Nestle displays the logo on its getsetgofree.com website, which encourages shoppers to collect tokens from their products to claim free family activities.

A survey by the Children's Food Campaign found that 24 out of 27 products included in the Get set go free promotion are officially categorised as "high in sugar", according to the nutrition labelling system developed by the Food Standards Agency.

One of the key messages of the Change4Life campaign, of which Nestlé is a partner, is sugar swaps, asking families to swap food and drink with added sugar for products lower in sugar or sugar free.

Health Secretary Andrew Lansley recently announced that government funding for the Change4life campaign was being scaled back.

Instead, Mr Lansley said he wanted to see business take on responsibility for funding the campaign.

Promoting activities

The Department of Health had encouraged businesses and organisations to help them promote a healthier and more active lifestyle.

A Nestle spokesperson said: "The use of the Change4Life logo on our website was approved and agreed by the Department of Health.

"We will continue to work with the Department of Health and will act on any changes they advise us to make."

"Get Set, Go Free is about getting families active and giving them the chance to try out new activities for free. Through the promotion we have given away 1.6 million free activities since 2006.
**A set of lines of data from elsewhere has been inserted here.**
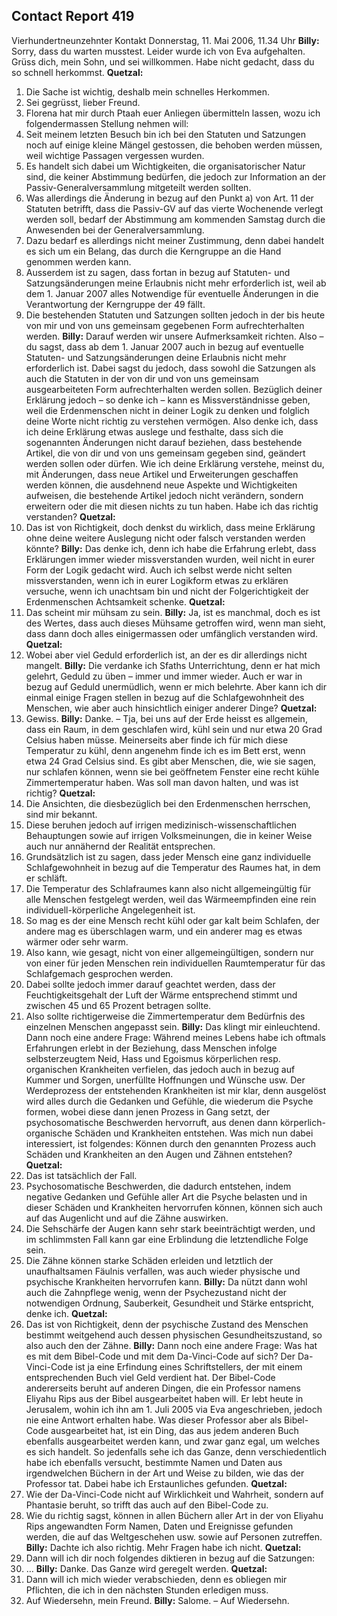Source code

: ## Contact Report 419
Vierhundertneunzehnter Kontakt
Donnerstag, 11. Mai 2006, 11.34 Uhr
**Billy:**
Sorry, dass du warten musstest. Leider wurde ich von Eva aufgehalten. Grüss dich, mein Sohn, und sei willkommen. Habe nicht gedacht, dass du so schnell herkommst.
**Quetzal:**
1. Die Sache ist wichtig, deshalb mein schnelles Herkommen.
2. Sei gegrüsst, lieber Freund.
3. Florena hat mir durch Ptaah euer Anliegen übermitteln lassen, wozu ich folgendermassen Stellung nehmen will:
4. Seit meinem letzten Besuch bin ich bei den Statuten und Satzungen noch auf einige kleine Mängel gestossen, die behoben werden müssen, weil wichtige Passagen vergessen wurden.
5. Es handelt sich dabei um Wichtigkeiten, die organisatorischer Natur sind, die keiner Abstimmung bedürfen, die jedoch zur Information an der Passiv-Generalversammlung mitgeteilt werden sollten.
6. Was allerdings die Änderung in bezug auf den Punkt a) von Art. 11 der Statuten betrifft, dass die Passiv-GV auf das vierte Wochenende verlegt werden soll, bedarf der Abstimmung am kommenden Samstag durch die Anwesenden bei der Generalversammlung.
7. Dazu bedarf es allerdings nicht meiner Zustimmung, denn dabei handelt es sich um ein Belang, das durch die Kerngruppe an die Hand genommen werden kann.
8. Ausserdem ist zu sagen, dass fortan in bezug auf Statuten- und Satzungsänderungen meine Erlaubnis nicht mehr erforderlich ist, weil ab dem 1. Januar 2007 alles Notwendige für eventuelle Änderungen in die Verantwortung der Kerngruppe der 49 fällt.
9. Die bestehenden Statuten und Satzungen sollten jedoch in der bis heute von mir und von uns gemeinsam gegebenen Form aufrechterhalten werden.
**Billy:**
Darauf werden wir unsere Aufmerksamkeit richten. Also – du sagst, dass ab dem 1. Januar 2007 auch in bezug auf eventuelle Statuten- und Satzungsänderungen deine Erlaubnis nicht mehr erforderlich ist. Dabei sagst du jedoch, dass sowohl die Satzungen als auch die Statuten in der von dir und von uns gemeinsam ausgearbeiteten Form aufrechterhalten werden sollen. Bezüglich deiner Erklärung jedoch – so denke ich – kann es Missverständnisse geben, weil die Erdenmenschen nicht in deiner Logik zu denken und folglich deine Worte nicht richtig zu verstehen vermögen. Also denke ich, dass ich deine Erklärung etwas auslege und festhalte, dass sich die sogenannten Änderungen nicht darauf beziehen, dass bestehende Artikel, die von dir und von uns gemeinsam gegeben sind, geändert werden sollen oder dürfen. Wie ich deine Erklärung verstehe, meinst du, mit Änderungen, dass neue Artikel und Erweiterungen geschaffen werden können, die ausdehnend neue Aspekte und Wichtigkeiten aufweisen, die bestehende Artikel jedoch nicht verändern, sondern erweitern oder die mit diesen nichts zu tun haben. Habe ich das richtig verstanden?
**Quetzal:**
10. Das ist von Richtigkeit, doch denkst du wirklich, dass meine Erklärung ohne deine weitere Auslegung nicht oder falsch verstanden werden könnte?
**Billy:**
Das denke ich, denn ich habe die Erfahrung erlebt, dass Erklärungen immer wieder missverstanden wurden, weil nicht in eurer Form der Logik gedacht wird. Auch ich selbst werde nicht selten missverstanden, wenn ich in eurer Logikform etwas zu erklären versuche, wenn ich unachtsam bin und nicht der Folgerichtigkeit der Erdenmenschen Achtsamkeit schenke.
**Quetzal:**
11. Das scheint mir mühsam zu sein.
**Billy:**
Ja, ist es manchmal, doch es ist des Wertes, dass auch dieses Mühsame getroffen wird, wenn man sieht, dass dann doch alles einigermassen oder umfänglich verstanden wird.
**Quetzal:**
12. Wobei aber viel Geduld erforderlich ist, an der es dir allerdings nicht mangelt.
**Billy:**
Die verdanke ich Sfaths Unterrichtung, denn er hat mich gelehrt, Geduld zu üben – immer und immer wieder. Auch er war in bezug auf Geduld unermüdlich, wenn er mich belehrte. Aber kann ich dir einmal einige Fragen stellen in bezug auf die Schlafgewohnheit des Menschen, wie aber auch hinsichtlich einiger anderer Dinge?
**Quetzal:**
13. Gewiss.
**Billy:**
Danke. – Tja, bei uns auf der Erde heisst es allgemein, dass ein Raum, in dem geschlafen wird, kühl sein und nur etwa 20 Grad Celsius haben müsse. Meinerseits aber finde ich für mich diese Temperatur zu kühl, denn angenehm finde ich es im Bett erst, wenn etwa 24 Grad Celsius sind. Es gibt aber Menschen, die, wie sie sagen, nur schlafen können, wenn sie bei geöffnetem Fenster eine recht kühle Zimmertemperatur haben. Was soll man davon halten, und was ist richtig?
**Quetzal:**
14. Die Ansichten, die diesbezüglich bei den Erdenmenschen herrschen, sind mir bekannt.
15. Diese beruhen jedoch auf irrigen medizinisch-wissenschaftlichen Behauptungen sowie auf irrigen Volksmeinungen, die in keiner Weise auch nur annähernd der Realität entsprechen.
16. Grundsätzlich ist zu sagen, dass jeder Mensch eine ganz individuelle Schlafgewohnheit in bezug auf die Temperatur des Raumes hat, in dem er schläft.
17. Die Temperatur des Schlafraumes kann also nicht allgemeingültig für alle Menschen festgelegt werden, weil das Wärmeempfinden eine rein individuell-körperliche Angelegenheit ist.
18. So mag es der eine Mensch recht kühl oder gar kalt beim Schlafen, der andere mag es überschlagen warm, und ein anderer mag es etwas wärmer oder sehr warm.
19. Also kann, wie gesagt, nicht von einer allgemeingültigen, sondern nur von einer für jeden Menschen rein individuellen Raumtemperatur für das Schlafgemach gesprochen werden.
20. Dabei sollte jedoch immer darauf geachtet werden, dass der Feuchtigkeitsgehalt der Luft der Wärme entsprechend stimmt und zwischen 45 und 65 Prozent betragen sollte.
21. Also sollte richtigerweise die Zimmertemperatur dem Bedürfnis des einzelnen Menschen angepasst sein.
**Billy:**
Das klingt mir einleuchtend. Dann noch eine andere Frage: Während meines Lebens habe ich oftmals Erfahrungen erlebt in der Beziehung, dass Menschen infolge selbsterzeugtem Neid, Hass und Egoismus körperlichen resp. organischen Krankheiten verfielen, das jedoch auch in bezug auf Kummer und Sorgen, unerfüllte Hoffnungen und Wünsche usw. Der Werdeprozess der entstehenden Krankheiten ist mir klar, denn ausgelöst wird alles durch die Gedanken und Gefühle, die wiederum die Psyche formen, wobei diese dann jenen Prozess in Gang setzt, der psychosomatische Beschwerden hervorruft, aus denen dann körperlich-organische Schäden und Krankheiten entstehen. Was mich nun dabei interessiert, ist folgendes: Können durch den genannten Prozess auch Schäden und Krankheiten an den Augen und Zähnen entstehen?
**Quetzal:**
22. Das ist tatsächlich der Fall.
23. Psychosomatische Beschwerden, die dadurch entstehen, indem negative Gedanken und Gefühle aller Art die Psyche belasten und in dieser Schäden und Krankheiten hervorrufen können, können sich auch auf das Augenlicht und auf die Zähne auswirken.
24. Die Sehschärfe der Augen kann sehr stark beeinträchtigt werden, und im schlimmsten Fall kann gar eine Erblindung die letztendliche Folge sein.
25. Die Zähne können starke Schäden erleiden und letztlich der unaufhaltsamen Fäulnis verfallen, was auch wieder physische und psychische Krankheiten hervorrufen kann.
**Billy:**
Da nützt dann wohl auch die Zahnpflege wenig, wenn der Psychezustand nicht der notwendigen Ordnung, Sauberkeit, Gesundheit und Stärke entspricht, denke ich.
**Quetzal:**
26. Das ist von Richtigkeit, denn der psychische Zustand des Menschen bestimmt weitgehend auch dessen physischen Gesundheitszustand, so also auch den der Zähne.
**Billy:**
Dann noch eine andere Frage: Was hat es mit dem Bibel-Code und mit dem Da-Vinci-Code auf sich? Der Da-Vinci-Code ist ja eine Erfindung eines Schriftstellers, der mit einem entsprechenden Buch viel Geld verdient hat. Der Bibel-Code andererseits beruht auf anderen Dingen, die ein Professor namens Eliyahu Rips aus der Bibel ausgearbeitet haben will. Er lebt heute in Jerusalem, wohin ich ihn am 1. Juli 2005 via Eva angeschrieben, jedoch nie eine Antwort erhalten habe. Was dieser Professor aber als Bibel-Code ausgearbeitet hat, ist ein Ding, das aus jedem anderen Buch ebenfalls ausgearbeitet werden kann, und zwar ganz egal, um welches es sich handelt. So jedenfalls sehe ich das Ganze, denn verschiedentlich habe ich ebenfalls versucht, bestimmte Namen und Daten aus irgendwelchen Büchern in der Art und Weise zu bilden, wie das der Professor tat. Dabei habe ich Erstaunliches gefunden.
**Quetzal:**
27. Wie der Da-Vinci-Code nicht auf Wirklichkeit und Wahrheit, sondern auf Phantasie beruht, so trifft das auch auf den Bibel-Code zu.
28. Wie du richtig sagst, können in allen Büchern aller Art in der von Eliyahu Rips angewandten Form Namen, Daten und Ereignisse gefunden werden, die auf das Weltgeschehen usw. sowie auf Personen zutreffen.
**Billy:**
Dachte ich also richtig. Mehr Fragen habe ich nicht.
**Quetzal:**
29. Dann will ich dir noch folgendes diktieren in bezug auf die Satzungen:
30. …
**Billy:**
Danke. Das Ganze wird geregelt werden.
**Quetzal:**
31. Dann will ich mich wieder verabschieden, denn es obliegen mir Pflichten, die ich in den nächsten Stunden erledigen muss.
32. Auf Wiedersehn, mein Freund.
**Billy:**
Salome. – Auf Wiedersehn.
"It runs across a range of products and to take part in a swimming or an exercise class you only need to buy one box of cereal or three single confectionery products."

The Department of Health admitted that an error had been made when it approved Nestle's use of the logo on the website.

A spokesperson said: "We are harnessing the power that companies like Nestle have with consumers to build awareness of Change4Life and healthy behaviours.

"Nestle has provided support to the Change4Life movement in a number of ways over the past year including promoting the importance of a healthy diet to their employees, as well as encouraging families to be more active as part of their Get Set Go Free campaign.

"We're working with Nestle to review the use of the Change4Life logo on the Get Set Go Free website."

Christine Haigh, co-ordinator of Children's Food Campaign, said: "This is yet another example of the food industry claiming to promote healthy lifestyles whilst in fact encouraging families to eat more junk food.

"No company that uses these practices should be allowed to be associated with a government health campaign, and this should be a wake up call for the Department of Health which wants to see companies like this more involved in the Change4Life campaign, not less."